The moment I first stepped onto the azotea, I knew this was the casa for me. “Azotea” – rooftop terrace – soon became my newest favorite Spanish word and my favorite place in the house to be.

chaise longue on my azotea
chaise longue on my azotea

In the six months I’ve now lived in beautiful San Miguel de Allende, Mexico, I’ve spent most of my daylight, at-home time up here – savoring the glorious seemingly never-ending view, hanging just-washed laundry in the fresh air, eating midday meals on my chaise longue, being embraced by my beloved sunshine, watering my potted plants, reading, writing, thinking. . . . My azotea has become my hideaway, my bulwark, my perch. Plus, my life metaphor:

Because I’ve always tended to think of life as one big mountain climb, whenever I climb the steep, straight stairway to my azotea from the second floor of this sweet casa, I feel I’ve arrived. I stand by the wall and look out on the busy, sprawling mountain town below, and I feel strangely, blissfully removed from it. As a retired person now, I am freed from all that hectic to-ing and fro-ing. I’m no longer in anybody’s work force. I’m no longer a cog in any country’s machinery.

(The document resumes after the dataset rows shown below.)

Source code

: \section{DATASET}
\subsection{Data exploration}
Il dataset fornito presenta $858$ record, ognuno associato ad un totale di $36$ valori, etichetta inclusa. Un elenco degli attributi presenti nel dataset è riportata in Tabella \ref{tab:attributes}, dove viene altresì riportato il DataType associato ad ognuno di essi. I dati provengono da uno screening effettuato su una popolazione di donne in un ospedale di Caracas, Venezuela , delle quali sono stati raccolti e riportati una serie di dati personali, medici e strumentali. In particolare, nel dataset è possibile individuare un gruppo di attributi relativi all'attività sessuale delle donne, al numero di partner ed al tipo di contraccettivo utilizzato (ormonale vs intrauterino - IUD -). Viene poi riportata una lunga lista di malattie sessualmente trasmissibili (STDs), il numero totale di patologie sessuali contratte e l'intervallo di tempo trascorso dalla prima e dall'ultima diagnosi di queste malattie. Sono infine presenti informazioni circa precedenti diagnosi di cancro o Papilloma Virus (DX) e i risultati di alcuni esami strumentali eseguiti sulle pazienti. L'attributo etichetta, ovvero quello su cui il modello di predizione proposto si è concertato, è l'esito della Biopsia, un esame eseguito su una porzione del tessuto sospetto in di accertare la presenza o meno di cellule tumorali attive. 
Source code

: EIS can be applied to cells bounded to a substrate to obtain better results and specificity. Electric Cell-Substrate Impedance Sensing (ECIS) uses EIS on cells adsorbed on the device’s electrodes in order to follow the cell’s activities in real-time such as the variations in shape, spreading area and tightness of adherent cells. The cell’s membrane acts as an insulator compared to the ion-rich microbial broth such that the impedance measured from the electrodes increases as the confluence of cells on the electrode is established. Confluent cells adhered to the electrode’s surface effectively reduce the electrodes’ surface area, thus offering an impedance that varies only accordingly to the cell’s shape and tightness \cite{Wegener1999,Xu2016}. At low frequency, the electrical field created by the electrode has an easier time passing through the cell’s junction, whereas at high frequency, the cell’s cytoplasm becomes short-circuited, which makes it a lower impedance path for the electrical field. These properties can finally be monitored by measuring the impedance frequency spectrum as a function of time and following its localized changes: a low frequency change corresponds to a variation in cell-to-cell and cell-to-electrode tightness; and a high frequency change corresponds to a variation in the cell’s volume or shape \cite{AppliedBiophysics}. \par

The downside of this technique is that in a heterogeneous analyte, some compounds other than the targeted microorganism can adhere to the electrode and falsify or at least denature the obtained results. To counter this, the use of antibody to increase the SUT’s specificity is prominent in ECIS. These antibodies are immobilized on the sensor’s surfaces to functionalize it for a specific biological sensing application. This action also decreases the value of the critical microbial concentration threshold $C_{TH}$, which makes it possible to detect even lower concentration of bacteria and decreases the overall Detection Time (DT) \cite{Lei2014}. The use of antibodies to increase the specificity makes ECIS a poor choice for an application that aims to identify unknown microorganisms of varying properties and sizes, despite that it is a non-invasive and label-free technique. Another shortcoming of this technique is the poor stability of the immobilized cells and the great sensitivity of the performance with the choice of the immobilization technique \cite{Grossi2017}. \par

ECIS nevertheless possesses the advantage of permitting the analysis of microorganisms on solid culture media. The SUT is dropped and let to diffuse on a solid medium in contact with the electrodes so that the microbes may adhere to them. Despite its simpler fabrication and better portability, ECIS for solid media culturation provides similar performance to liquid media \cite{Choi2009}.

So I’ve got good news for the not-yet-retired: It can be like reaching a mountaintop and planting your own colorful flag beneath a limitless blue sky.

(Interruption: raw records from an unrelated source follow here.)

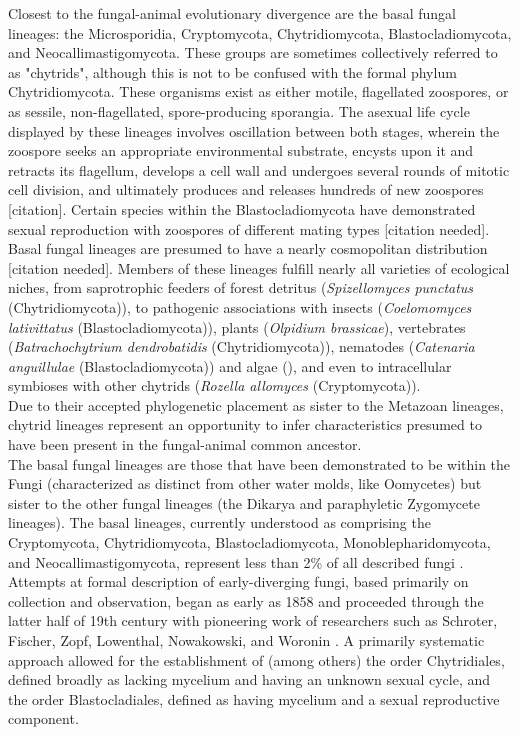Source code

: \indent Closest to the fungal-animal evolutionary divergence are the basal fungal lineages: the Microsporidia, Cryptomycota, Chytridiomycota, Blastocladiomycota, and Neocallimastigomycota. These groups are sometimes collectively referred to as "chytrids", although this is not to be confused with the formal phylum Chytridiomycota. These organisms exist as either motile, flagellated zoospores, or as sessile, non-flagellated, spore-producing sporangia. The asexual life cycle displayed by these lineages involves oscillation between both stages, wherein the zoospore seeks an appropriate environmental substrate, encysts upon it and retracts its flagellum, develops a cell wall and undergoes several rounds of mitotic cell division, and ultimately produces and releases hundreds of new zoospores [citation]. Certain species within the Blastocladiomycota have demonstrated sexual reproduction with zoospores of different mating types [citation needed].\\
\indent Basal fungal lineages are presumed to have a nearly cosmopolitan distribution [citation needed]. Members of these lineages fulfill nearly all varieties of ecological niches, from saprotrophic feeders of forest detritus (\textit{Spizellomyces punctatus} (Chytridiomycota)), to pathogenic associations with insects (\textit{Coelomomyces lativittatus} (Blastocladiomycota)), plants (\textit{Olpidium brassicae}), vertebrates (\textit{Batrachochytrium dendrobatidis} (Chytridiomycota)), nematodes (\textit{Catenaria anguillulae} (Blastocladiomycota)) and algae (), and even to intracellular symbioses with other chytrids (\textit{Rozella allomyces} (Cryptomycota)). \\
\indent Due to their accepted phylogenetic placement as sister to the Metazoan lineages, chytrid lineages represent an opportunity to infer characteristics presumed to have been present in the fungal-animal common ancestor. \\
\indent The basal fungal lineages are those that have been demonstrated to be within the Fungi (characterized as distinct from other water molds, like Oomycetes) but sister to the other fungal lineages (the Dikarya and paraphyletic Zygomycete lineages). The basal lineages, currently understood as comprising the Cryptomycota, Chytridiomycota, Blastocladiomycota, Monoblepharidomycota, and Neocallimastigomycota, represent less than 2\% of all described fungi \cite{Stajich2009}. 
\indent Attempts at formal description of early-diverging fungi, based primarily on collection and observation, began as early as 1858 and proceeded through the latter half of 19th century with pioneering work of researchers such as Schroter, Fischer, Zopf, Lowenthal, Nowakowski, and Woronin \cite{lwerPhycomyces}. A primarily systematic approach allowed for the establishment of (among others) the order Chytridiales, defined broadly as lacking mycelium and having an unknown sexual cycle, and the order Blastocladiales, defined as having mycelium and a sexual reproductive component.\\
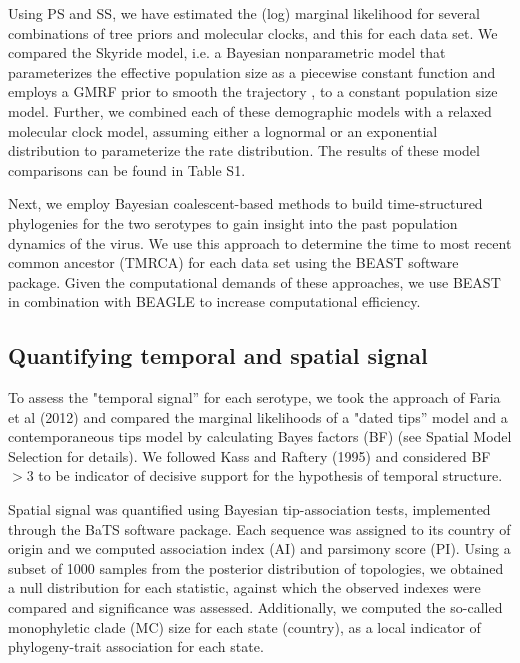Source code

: \documentclass[10pt]{article}
\begin{document}

Using PS and SS, we have estimated the (log) marginal likelihood for several combinations of tree priors and molecular clocks, and this for each data set.
We compared the Skyride model, i.e. a Bayesian nonparametric model that parameterizes the effective population size as a piecewise constant function and employs a GMRF prior to smooth the trajectory \cite{skyride}, to a constant population size model.
Further, we combined each of these demographic models with a relaxed molecular clock model, assuming either a lognormal or an exponential distribution to parameterize the rate distribution.
The results of these model comparisons can be found in Table S1.

Next, we employ Bayesian coalescent-based methods to build time-structured phylogenies for the two serotypes to gain insight into the past population dynamics of the virus.
We use this approach to determine the time to most recent common ancestor (TMRCA) for each data set using the BEAST \cite{BEAST} software package.
 Given the computational demands of these approaches, we use BEAST \cite{BEAST} in combination with BEAGLE \cite{BEAGLE} to increase computational efficiency.


\subsection*{Quantifying temporal and spatial signal} 

To assess the "temporal signal'' for each serotype, we took the approach of Faria et al (2012) \cite{Faria2012} and compared the marginal likelihoods of a "dated tips'' model and a contemporaneous tips model by calculating Bayes factors (BF) \cite{Suchard2001,KassRaftery1995} (see Spatial Model Selection for details).
We followed Kass and Raftery (1995) \cite{KassRaftery1995} and considered BF$>3$ to be indicator of decisive support for the hypothesis of temporal structure.

Spatial signal was quantified using Bayesian tip-association tests, implemented through the BaTS software package\cite{bats}.
Each sequence was assigned to its country of origin and we computed association index (AI) and parsimony score (PI).
Using a subset of 1000 samples from the posterior distribution of topologies, we obtained a null distribution for each statistic, against which the observed indexes were compared and significance was assessed.
Additionally, we computed the so-called monophyletic clade (MC) size for each state (country), as a local indicator of phylogeny-trait association for each state.
\end{document}
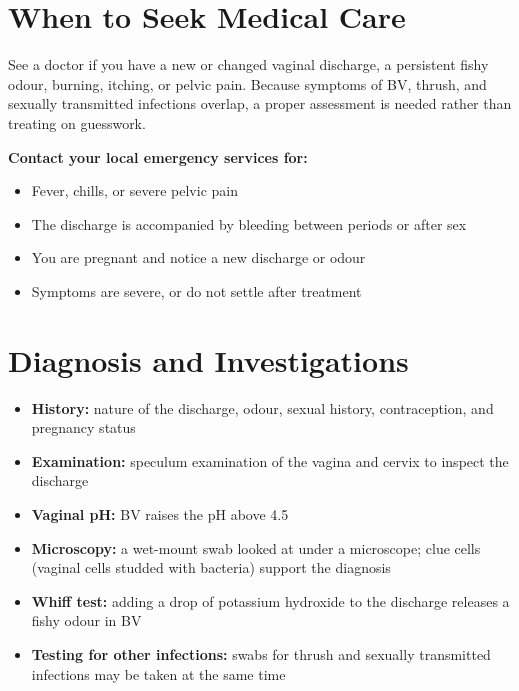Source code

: \section*{When to Seek Medical Care}
See a doctor if you have a new or changed vaginal discharge, a persistent fishy odour, burning, itching, or pelvic pain. Because symptoms of BV, thrush, and sexually transmitted infections overlap, a proper assessment is needed rather than treating on guesswork.

\textbf{Contact your local emergency services for:}
\begin{itemize}
    \item Fever, chills, or severe pelvic pain
    \item The discharge is accompanied by bleeding between periods or after sex
    \item You are pregnant and notice a new discharge or odour
    \item Symptoms are severe, or do not settle after treatment
\end{itemize}

\section*{Diagnosis and Investigations}
\begin{itemize}
    \item \textbf{History:} nature of the discharge, odour, sexual history, contraception, and pregnancy status
    \item \textbf{Examination:} speculum examination of the vagina and cervix to inspect the discharge
    \item \textbf{Vaginal pH:} BV raises the pH above 4.5
    \item \textbf{Microscopy:} a wet-mount swab looked at under a microscope; clue cells (vaginal cells studded with bacteria) support the diagnosis
    \item \textbf{Whiff test:} adding a drop of potassium hydroxide to the discharge releases a fishy odour in BV
    \item \textbf{Testing for other infections:} swabs for thrush and sexually transmitted infections may be taken at the same time
\end{itemize}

Often in the early morning from my azotea I can see brightly colored hot-air balloons ascend and then float out of sight. I consider their sightings good omens for the day. (See “Balloons” WOW post of March 26.)

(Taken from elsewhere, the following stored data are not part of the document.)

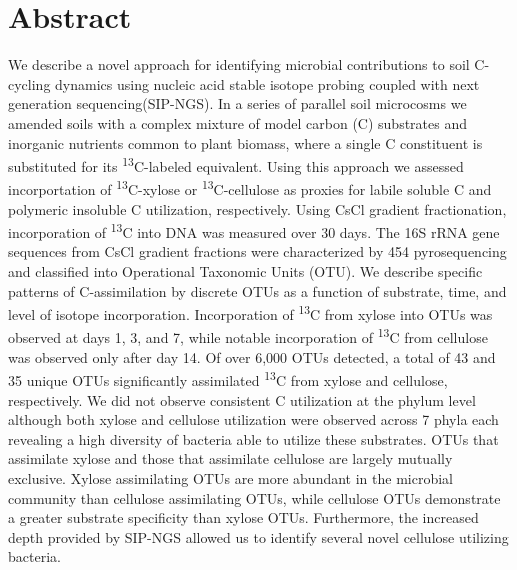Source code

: \section{Abstract} 
We describe a novel approach for identifying microbial contributions to soil C-cycling dynamics using nucleic acid stable isotope probing coupled with next generation sequencing(SIP-NGS). In a series of parallel soil microcosms we amended soils with a complex mixture of model carbon (C) substrates and inorganic nutrients common to plant biomass, where a single C constituent is substituted for its \textsuperscript{13}C-labeled equivalent. Using this approach we assessed incorportation of \textsuperscript{13}C-xylose or \textsuperscript{13}C-cellulose as proxies for labile soluble C and polymeric insoluble C utilization, respectively. Using CsCl gradient fractionation, incorporation of \textsuperscript{13}C into DNA was measured over 30 days. The 16S rRNA gene sequences from CsCl gradient fractions were characterized by 454 pyrosequencing and classified into Operational Taxonomic Units (OTU). We describe specific patterns of C-assimilation by discrete OTUs as a function of substrate, time, and level of isotope incorporation. Incorporation of \textsuperscript{13}C from xylose into OTUs was observed at days 1, 3, and 7, while notable incorporation of \textsuperscript{13}C from cellulose was observed only after day 14. Of over 6,000 OTUs detected, a total of 43 and 35 unique OTUs significantly assimilated \textsuperscript{13}C from xylose and cellulose, respectively. We did not observe consistent C utilization at the phylum level although both xylose and cellulose utilization were observed across 7 phyla each revealing a high diversity of bacteria able to utilize these substrates. OTUs that assimilate xylose and those that assimilate cellulose are largely mutually exclusive. Xylose assimilating OTUs are more abundant in the microbial community than cellulose assimilating OTUs, while cellulose OTUs demonstrate a greater substrate specificity than xylose OTUs. Furthermore, the increased depth provided by SIP-NGS allowed us to identify several novel cellulose utilizing bacteria.        

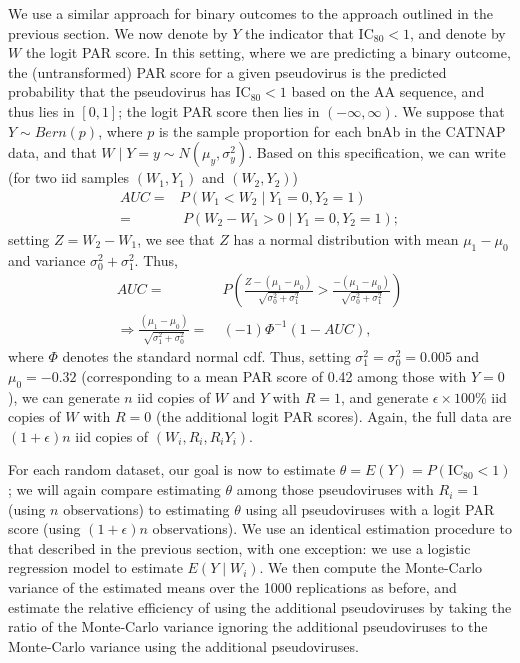 \documentclass[10pt]{article}
\begin{document}
We use a similar approach for binary outcomes to the approach outlined in the previous section. We now denote by $Y$ the indicator that IC$_{80} < 1$, and denote by $W$ the logit PAR score. In this setting, where we are predicting a binary outcome, the (untransformed) PAR score for a given pseudovirus is the predicted probability that the pseudovirus has IC$_{80} < 1$ based on the AA sequence, and thus lies in $[0,1]$; the logit PAR score then lies in $(-\infty, \infty)$. We suppose that $Y \sim Bern(p)$, where $p$ is the sample proportion for each bnAb in the CATNAP data, and that $W \mid Y = y \sim N(\mu_y, \sigma^2_y)$. Based on this specification, we can write (for two iid samples $(W_1, Y_1)$ and $(W_2, Y_2)$)
\begin{align*}
    AUC =& P(W_1 < W_2 \mid Y_1 = 0, Y_2 = 1) \\
    =& \ P(W_2 - W_1 > 0 \mid Y_1 = 0, Y_2 = 1);
\end{align*}
setting $Z = W_2 - W_1$, we see that $Z$ has a normal distribution with mean $\mu_1 - \mu_0$ and variance $\sigma^2_0 + \sigma^2_1$. Thus,
\begin{align*}
    AUC =& \ P\left(\frac{Z - (\mu_1 - \mu_0)}{\sqrt{\sigma^2_0 + \sigma^2_1}} > \frac{- (\mu_1 - \mu_0)}{\sqrt{\sigma^2_0 + \sigma^2_1}}\right) \\
    \Rightarrow \frac{(\mu_1 - \mu_0)}{\sqrt{\sigma^2_1 + \sigma^2_0}} =& \ (-1)\Phi^{-1}(1 - AUC),
\end{align*}
where $\Phi$ denotes the standard normal cdf. Thus, setting $\sigma^2_1 = \sigma^2_0 = 0.005$ and $\mu_0 = -0.32$ (corresponding to a mean PAR score of 0.42 among those with $Y = 0$), we can generate $n$ iid copies of $W$ and $Y$ with $R = 1$, and generate $\epsilon \times 100$\% iid copies of $W$ with $R = 0$ (the additional logit PAR scores). Again, the full data are $(1 + \epsilon)n$ iid copies of $(W_i, R_i, R_iY_i)$.

For each random dataset, our goal is now to estimate $\theta = E(Y) = P(\text{IC}_{80} < 1)$; we will again compare estimating $\theta$ among those pseudoviruses with $R_i = 1$ (using $n$ observations) to estimating $\theta$ using all pseudoviruses with a logit PAR score (using $(1+\epsilon)n$ observations). We use an identical estimation procedure to that described in the previous section, with one exception: we use a logistic regression model to estimate $E(Y \mid W_i)$. We then compute the Monte-Carlo variance of the estimated means over the 1000 replications as before, and estimate the relative efficiency of using the additional pseudoviruses by taking the ratio of the Monte-Carlo variance ignoring the additional pseudoviruses to the Monte-Carlo variance using the additional pseudoviruses.
\end{document}
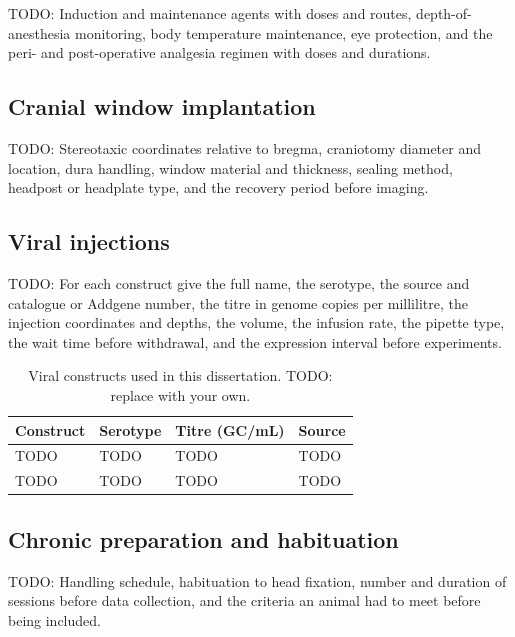 			TODO: Induction and maintenance agents with doses and routes,
			depth-of-anesthesia monitoring, body temperature maintenance, eye
			protection, and the peri- and post-operative analgesia regimen
			with doses and durations.

		\subsection{Cranial window implantation}

			TODO: Stereotaxic coordinates relative to bregma, craniotomy
			diameter and location, dura handling, window material and
			thickness, sealing method, headpost or headplate type, and the
			recovery period before imaging.

		\subsection{Viral injections}\label{section:methods:surgery:virus}

			TODO: For each construct give the full name, the serotype, the
			source and catalogue or Addgene number, the titre in genome copies
			per millilitre, the injection coordinates and depths, the volume,
			the infusion rate, the pipette type, the wait time before
			withdrawal, and the expression interval before experiments.

			\begin{table}[htbp]
				\centering
				\caption[Viral constructs]{
					Viral constructs used in this dissertation.
					TODO: replace with your own.
				}\label{table:methods:constructs}
				\begin{tabular}{llll}
					\toprule
					Construct & Serotype & Titre (GC/mL) & Source \\
					\midrule
					TODO & TODO & TODO & TODO \\
					TODO & TODO & TODO & TODO \\
					\bottomrule
				\end{tabular}
			\end{table}

		\subsection{Chronic preparation and habituation}

			TODO: Handling schedule, habituation to head fixation, number and
			duration of sessions before data collection, and the criteria an
			animal had to meet before being included.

early morning balloon from azotea

In the afternoon, while having lunch and reading a book, I sometimes look out at the jacaranda trees now in bloom below and I reminisce about another time and place. (See “Jacaranda Time” post of April 2.)

jacarandas from azotea

And then, occasionally, at sunset I’m treated to a magnificent, fiery, end-of-day show:

sunset from azotea

Of course, as with other aspects of life, there is also a measure of absurdity in what I see from my azotea. Take, for example, the big duck installation (“el pato gigante,” as everyone here calls it) across the street from me. It’s the size of a large, several-story house, and it sits on top of a hotel that’s never, to my knowledge, been open for business.

Azotea -- el pato gigante

The sight of el pato gigante from my private parapet makes me smile. And it’s a daily reminder to me of my favorite, unanswerable, existential question: WHY???



17 thoughts on “My Azotea”

    1. Yes, Barb, everybody asks me “Why?” when they see it — and I don’t have the answer. And “Why?” has always been my favorite question; I used to drive my mom crazy asking it of her when I was a kid.

  1. I love all your postings, Bonnie. They are very informative and enjoyable. It sounds like your life is rich and full in your new home.
    The duck is funny though! You must find out what he’s doing there?!!
    Good wishes, Pam Butler

    1. Great to hear from you, Pam! And thank you for your kind words. The duck comes in handy when I need to tell a taxi driver where I live. I just say (in Spanish) “near the big duck,” and the driver knows exactly where to go!

  2. You are an amazing, adventurous soul. Love hearing about how your retirement is going. As for me, this is the best time of my life, especially since Spring has finally arrived in NJ, to energize me. Sending hugs and love your way, Arti

  3. Qur bien que disfrutes de tu azotea y la maravillosa vista que tienes! Disfruta de cada momento que cada uno es especial.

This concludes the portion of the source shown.